◆ **PROBLEM**
Your answer should consist of every line from the records that holds the string "fernandez".

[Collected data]
╔══

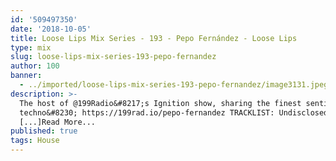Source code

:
 ```yaml
---
id: '509497350'
date: '2018-10-05'
title: Loose Lips Mix Series - 193 - Pepo Fernández - Loose Lips
type: mix
slug: loose-lips-mix-series-193-pepo-fernandez
author: 100
banner:
  - ../imported/loose-lips-mix-series-193-pepo-fernandez/image3131.jpeg
description: >-
  The host of @199Radio&#8217;s Ignition show, sharing the finest sentimental
  techno&#8230; https://199rad.io/pepo-fernandez TRACKLIST: Undisclosed
  [...]Read More...
published: true
tags: House
---
```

╚══

◆ **RESPONSE TO THE TASK**
slug: loose-lips-mix-series-193-pepo-fernandez
  - ../imported/loose-lips-mix-series-193-pepo-fernandez/image3131.jpeg
  techno&#8230; https://199rad.io/pepo-fernandez TRACKLIST: Undisclosed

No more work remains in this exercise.